Platform Engineering
This page extends beyond the ITIL v5 Foundation curriculum. It integrates established industry models and professional frameworks (referenced where used) to provide practical leadership guidance for ITIL v5 adoption.
The evolution of IT operations
Platform engineering represents the maturation of DevOps: instead of expecting every product team to build and maintain their own operational tooling, a dedicated platform team provides a curated, self-service Internal Developer Platform (IDP) that abstracts infrastructure complexity.
Internal Developer Platforms in an ITIL v5 context
An IDP is a collection of tools, workflows, and self-service capabilities that enable product teams to build, deploy, and operate software independently, within governance guardrails.
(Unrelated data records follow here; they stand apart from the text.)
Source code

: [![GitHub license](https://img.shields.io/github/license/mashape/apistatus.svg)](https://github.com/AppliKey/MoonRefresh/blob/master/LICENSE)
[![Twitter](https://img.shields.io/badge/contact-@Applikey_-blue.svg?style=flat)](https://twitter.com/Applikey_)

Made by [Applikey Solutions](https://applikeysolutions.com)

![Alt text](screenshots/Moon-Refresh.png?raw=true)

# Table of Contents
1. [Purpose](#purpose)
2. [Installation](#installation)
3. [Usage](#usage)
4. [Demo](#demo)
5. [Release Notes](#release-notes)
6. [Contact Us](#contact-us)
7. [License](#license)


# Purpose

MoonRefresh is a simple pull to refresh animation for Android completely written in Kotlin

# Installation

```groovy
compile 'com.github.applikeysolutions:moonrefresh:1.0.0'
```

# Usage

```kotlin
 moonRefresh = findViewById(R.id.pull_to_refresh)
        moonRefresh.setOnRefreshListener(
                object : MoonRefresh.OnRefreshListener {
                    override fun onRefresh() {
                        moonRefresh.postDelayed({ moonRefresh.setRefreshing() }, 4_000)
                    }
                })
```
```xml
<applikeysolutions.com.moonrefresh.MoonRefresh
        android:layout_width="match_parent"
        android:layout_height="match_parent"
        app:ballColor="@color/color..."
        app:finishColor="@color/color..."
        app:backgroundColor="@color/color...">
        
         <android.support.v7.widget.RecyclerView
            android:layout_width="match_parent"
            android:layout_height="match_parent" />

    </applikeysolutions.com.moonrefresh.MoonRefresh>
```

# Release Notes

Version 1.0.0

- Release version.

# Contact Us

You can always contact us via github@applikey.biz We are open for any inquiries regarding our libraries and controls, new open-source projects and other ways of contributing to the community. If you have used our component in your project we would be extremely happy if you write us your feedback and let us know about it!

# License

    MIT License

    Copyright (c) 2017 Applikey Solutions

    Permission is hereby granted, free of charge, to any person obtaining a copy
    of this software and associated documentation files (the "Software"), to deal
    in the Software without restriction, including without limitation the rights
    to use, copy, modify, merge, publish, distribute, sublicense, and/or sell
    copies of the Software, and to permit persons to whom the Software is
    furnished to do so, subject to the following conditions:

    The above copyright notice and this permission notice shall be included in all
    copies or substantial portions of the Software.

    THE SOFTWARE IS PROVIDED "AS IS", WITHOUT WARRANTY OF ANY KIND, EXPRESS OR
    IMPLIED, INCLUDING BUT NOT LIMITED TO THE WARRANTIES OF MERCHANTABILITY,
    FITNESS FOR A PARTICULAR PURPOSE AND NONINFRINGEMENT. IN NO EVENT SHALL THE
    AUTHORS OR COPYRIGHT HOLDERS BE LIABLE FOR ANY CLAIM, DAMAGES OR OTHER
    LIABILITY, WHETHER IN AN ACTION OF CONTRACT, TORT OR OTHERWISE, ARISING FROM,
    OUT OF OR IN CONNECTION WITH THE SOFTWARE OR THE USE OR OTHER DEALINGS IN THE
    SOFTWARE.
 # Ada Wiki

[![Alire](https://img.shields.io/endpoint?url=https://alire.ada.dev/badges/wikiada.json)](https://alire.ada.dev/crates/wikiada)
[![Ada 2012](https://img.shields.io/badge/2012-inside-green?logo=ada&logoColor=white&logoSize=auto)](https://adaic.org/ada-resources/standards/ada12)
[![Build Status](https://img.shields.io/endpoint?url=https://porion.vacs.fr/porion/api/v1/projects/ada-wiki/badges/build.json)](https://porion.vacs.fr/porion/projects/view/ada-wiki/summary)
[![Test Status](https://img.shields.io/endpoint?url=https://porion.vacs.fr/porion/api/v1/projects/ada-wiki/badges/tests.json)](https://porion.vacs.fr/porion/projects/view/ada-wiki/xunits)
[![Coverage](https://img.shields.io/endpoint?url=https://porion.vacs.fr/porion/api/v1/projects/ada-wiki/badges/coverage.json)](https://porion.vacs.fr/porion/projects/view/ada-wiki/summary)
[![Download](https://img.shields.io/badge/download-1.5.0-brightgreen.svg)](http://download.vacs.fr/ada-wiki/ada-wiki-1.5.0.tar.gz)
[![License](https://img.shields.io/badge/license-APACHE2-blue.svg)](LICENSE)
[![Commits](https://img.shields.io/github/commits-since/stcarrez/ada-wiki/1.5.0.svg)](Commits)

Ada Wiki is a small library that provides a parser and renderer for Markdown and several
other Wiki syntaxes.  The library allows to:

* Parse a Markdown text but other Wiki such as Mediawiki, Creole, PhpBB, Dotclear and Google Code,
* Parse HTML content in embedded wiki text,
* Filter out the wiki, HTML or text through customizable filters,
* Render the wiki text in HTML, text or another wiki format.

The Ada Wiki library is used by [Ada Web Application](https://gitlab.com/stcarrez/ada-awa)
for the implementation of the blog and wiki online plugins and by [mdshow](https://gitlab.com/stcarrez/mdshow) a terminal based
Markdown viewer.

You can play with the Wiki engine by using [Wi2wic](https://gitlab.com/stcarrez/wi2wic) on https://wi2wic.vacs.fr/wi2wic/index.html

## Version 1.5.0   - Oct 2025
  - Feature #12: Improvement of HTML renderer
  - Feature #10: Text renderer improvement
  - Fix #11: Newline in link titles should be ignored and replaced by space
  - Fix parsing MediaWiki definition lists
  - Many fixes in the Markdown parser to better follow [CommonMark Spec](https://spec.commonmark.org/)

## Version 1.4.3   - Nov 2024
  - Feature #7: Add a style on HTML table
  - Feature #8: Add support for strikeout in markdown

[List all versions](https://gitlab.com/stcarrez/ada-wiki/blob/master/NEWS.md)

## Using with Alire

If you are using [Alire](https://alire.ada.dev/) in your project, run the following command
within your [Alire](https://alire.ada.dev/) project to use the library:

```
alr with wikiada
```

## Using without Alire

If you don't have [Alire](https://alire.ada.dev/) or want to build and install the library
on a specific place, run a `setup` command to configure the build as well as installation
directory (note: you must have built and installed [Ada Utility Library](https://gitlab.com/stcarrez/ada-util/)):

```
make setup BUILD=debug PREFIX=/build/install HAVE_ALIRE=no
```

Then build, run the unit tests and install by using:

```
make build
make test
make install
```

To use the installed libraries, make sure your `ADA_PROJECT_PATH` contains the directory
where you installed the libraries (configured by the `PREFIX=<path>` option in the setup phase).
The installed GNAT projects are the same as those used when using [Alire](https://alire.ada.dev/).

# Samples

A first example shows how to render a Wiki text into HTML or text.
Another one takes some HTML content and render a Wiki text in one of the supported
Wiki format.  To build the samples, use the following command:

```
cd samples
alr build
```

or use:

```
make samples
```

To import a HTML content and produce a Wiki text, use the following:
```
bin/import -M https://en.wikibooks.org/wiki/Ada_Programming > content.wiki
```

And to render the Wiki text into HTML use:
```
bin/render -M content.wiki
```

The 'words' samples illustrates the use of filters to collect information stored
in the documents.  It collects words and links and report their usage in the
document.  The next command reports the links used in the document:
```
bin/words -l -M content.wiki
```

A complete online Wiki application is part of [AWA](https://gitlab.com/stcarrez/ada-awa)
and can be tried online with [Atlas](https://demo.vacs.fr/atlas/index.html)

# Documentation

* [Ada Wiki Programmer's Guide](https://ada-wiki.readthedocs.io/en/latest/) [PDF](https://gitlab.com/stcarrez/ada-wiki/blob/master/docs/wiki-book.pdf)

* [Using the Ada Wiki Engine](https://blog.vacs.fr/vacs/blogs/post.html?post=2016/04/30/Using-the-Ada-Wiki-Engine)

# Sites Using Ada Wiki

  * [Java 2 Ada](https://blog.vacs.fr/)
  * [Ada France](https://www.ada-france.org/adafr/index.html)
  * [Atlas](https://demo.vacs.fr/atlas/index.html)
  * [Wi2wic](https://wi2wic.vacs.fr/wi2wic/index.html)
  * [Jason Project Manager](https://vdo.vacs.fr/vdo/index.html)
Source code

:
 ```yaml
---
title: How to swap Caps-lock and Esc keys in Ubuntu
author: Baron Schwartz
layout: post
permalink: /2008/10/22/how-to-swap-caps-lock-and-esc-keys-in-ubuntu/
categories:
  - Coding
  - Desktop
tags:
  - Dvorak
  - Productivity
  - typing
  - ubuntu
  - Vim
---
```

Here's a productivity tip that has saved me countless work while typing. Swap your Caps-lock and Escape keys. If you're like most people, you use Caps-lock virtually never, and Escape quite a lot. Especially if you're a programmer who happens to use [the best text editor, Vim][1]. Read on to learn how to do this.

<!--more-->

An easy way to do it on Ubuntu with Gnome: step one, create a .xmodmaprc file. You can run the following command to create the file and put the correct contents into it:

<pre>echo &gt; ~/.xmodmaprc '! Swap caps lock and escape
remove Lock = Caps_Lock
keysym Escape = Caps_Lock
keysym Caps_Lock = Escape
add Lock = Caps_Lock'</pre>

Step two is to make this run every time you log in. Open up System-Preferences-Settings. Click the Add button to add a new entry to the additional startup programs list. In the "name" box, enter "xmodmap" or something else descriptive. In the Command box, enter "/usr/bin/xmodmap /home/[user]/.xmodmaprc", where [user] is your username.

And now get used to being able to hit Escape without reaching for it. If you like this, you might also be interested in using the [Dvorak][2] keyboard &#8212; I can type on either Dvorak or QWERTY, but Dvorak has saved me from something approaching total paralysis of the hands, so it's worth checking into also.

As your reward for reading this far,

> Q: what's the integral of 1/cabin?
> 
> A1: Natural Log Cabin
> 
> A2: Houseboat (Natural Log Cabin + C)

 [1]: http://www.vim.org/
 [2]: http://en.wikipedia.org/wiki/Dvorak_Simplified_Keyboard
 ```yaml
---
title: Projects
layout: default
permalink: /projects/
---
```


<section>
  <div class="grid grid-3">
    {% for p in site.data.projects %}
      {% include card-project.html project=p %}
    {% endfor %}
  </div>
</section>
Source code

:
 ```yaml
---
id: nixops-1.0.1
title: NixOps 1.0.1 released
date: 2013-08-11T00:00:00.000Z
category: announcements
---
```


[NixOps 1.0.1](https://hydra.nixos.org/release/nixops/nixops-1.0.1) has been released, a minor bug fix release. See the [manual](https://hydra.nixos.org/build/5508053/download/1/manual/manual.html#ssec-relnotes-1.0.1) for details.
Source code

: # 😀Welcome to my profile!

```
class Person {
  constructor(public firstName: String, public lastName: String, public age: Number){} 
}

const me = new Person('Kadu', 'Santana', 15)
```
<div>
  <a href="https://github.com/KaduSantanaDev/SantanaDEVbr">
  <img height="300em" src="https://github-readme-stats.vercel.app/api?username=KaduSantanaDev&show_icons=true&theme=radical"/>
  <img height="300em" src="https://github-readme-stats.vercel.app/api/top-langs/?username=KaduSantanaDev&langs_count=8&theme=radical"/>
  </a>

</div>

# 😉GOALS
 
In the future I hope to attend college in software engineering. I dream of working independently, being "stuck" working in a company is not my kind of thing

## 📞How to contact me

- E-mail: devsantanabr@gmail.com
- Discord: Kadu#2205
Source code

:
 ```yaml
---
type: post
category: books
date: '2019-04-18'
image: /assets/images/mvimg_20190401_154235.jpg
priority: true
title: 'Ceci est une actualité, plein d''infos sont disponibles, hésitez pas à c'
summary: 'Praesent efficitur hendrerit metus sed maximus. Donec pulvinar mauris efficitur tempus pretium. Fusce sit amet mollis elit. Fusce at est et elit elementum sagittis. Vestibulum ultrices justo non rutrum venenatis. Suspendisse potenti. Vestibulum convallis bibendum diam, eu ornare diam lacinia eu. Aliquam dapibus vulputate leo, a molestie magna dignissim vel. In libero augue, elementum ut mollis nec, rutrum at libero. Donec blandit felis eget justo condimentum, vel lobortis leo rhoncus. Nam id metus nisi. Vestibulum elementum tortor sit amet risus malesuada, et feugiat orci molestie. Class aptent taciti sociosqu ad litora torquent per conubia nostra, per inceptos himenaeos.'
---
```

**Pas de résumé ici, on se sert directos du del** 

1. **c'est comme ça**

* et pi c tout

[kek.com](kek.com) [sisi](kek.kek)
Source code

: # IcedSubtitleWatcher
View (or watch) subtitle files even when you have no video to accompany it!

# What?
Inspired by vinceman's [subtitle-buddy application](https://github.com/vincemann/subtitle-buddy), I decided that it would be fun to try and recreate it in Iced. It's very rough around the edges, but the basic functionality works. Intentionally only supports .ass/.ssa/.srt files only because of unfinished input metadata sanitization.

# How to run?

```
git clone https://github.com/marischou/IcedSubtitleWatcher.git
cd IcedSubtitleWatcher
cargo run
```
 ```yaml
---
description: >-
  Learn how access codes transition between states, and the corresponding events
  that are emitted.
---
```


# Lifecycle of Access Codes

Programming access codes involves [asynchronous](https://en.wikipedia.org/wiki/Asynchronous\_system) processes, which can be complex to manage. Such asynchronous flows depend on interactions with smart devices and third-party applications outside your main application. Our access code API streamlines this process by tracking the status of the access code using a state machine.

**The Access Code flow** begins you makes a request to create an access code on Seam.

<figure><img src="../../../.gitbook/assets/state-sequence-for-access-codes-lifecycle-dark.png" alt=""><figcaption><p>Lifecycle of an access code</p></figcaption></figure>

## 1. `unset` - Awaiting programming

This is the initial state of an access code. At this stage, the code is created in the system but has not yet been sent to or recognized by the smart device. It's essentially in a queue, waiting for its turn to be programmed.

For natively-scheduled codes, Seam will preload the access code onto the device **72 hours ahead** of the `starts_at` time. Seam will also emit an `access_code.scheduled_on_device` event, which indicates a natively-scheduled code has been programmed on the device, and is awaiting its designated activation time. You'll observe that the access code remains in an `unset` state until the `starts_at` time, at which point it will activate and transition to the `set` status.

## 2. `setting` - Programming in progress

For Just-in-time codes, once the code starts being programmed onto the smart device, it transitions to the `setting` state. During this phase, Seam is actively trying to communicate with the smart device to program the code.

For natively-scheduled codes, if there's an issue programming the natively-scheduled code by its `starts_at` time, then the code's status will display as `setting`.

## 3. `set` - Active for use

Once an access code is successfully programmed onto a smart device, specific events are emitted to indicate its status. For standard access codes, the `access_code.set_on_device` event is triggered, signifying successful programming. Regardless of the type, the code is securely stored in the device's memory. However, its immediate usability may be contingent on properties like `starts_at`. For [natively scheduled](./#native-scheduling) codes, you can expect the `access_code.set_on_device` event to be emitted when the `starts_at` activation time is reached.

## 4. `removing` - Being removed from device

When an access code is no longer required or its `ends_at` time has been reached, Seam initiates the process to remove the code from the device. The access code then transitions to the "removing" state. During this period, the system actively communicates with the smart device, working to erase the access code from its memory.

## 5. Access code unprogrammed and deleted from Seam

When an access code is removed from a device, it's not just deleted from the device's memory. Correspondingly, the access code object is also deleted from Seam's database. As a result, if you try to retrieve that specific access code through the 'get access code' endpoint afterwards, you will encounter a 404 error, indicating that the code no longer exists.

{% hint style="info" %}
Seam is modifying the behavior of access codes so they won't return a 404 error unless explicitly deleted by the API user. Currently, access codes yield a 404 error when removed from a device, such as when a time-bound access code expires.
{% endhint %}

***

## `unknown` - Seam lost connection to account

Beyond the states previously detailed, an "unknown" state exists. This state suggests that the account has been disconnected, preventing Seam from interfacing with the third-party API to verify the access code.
How IDPs align with ITIL v5
| IDP Capability | ITIL v5 Practice | Alignment |
|---|---|---|
| Self-service infrastructure provisioning | Service Request Management | Automated fulfilment of standard requests |
| CI/CD pipeline templates | Change Enablement, Deployment Management | Pre-approved standard changes executed by automation |
| Environment management | Infrastructure and Platform Management | Consistent, reproducible environments |
| Secrets and certificate management | Information Security Management | Automated credential rotation and access control |
| Cost visibility dashboards | Service Financial Management | Real-time spend tracking by team and service |
| Compliance scanning | Information Security Management, Service Validation and Testing | Automated policy enforcement |
| Service catalogues | Service Catalog Management | Self-service discovery and provisioning |
IDP design principles (aligned with ITIL guiding principles)
| ITIL Guiding Principle | IDP Application |
|---|---|
| Focus on value | Build platform capabilities that solve real developer pain points, not theoretical ones |
| Start where you are | Evolve existing tools rather than replacing everything |
| Progress iteratively | Release platform features in small increments; gather feedback |
| Collaborate and promote visibility | Engage product teams as customers; measure platform adoption |
| Think and work holistically | Consider security, compliance, cost, and developer experience together |
| Keep it simple and practical | Reduce cognitive load; provide golden paths, not infinite flexibility |
| Optimize and automate | Automate everything that can be automated; measure toil reduction |
Policy as Code
Policy as Code means expressing governance rules, compliance requirements, and security policies as machine-readable code that is automatically enforced in CI/CD pipelines and infrastructure provisioning.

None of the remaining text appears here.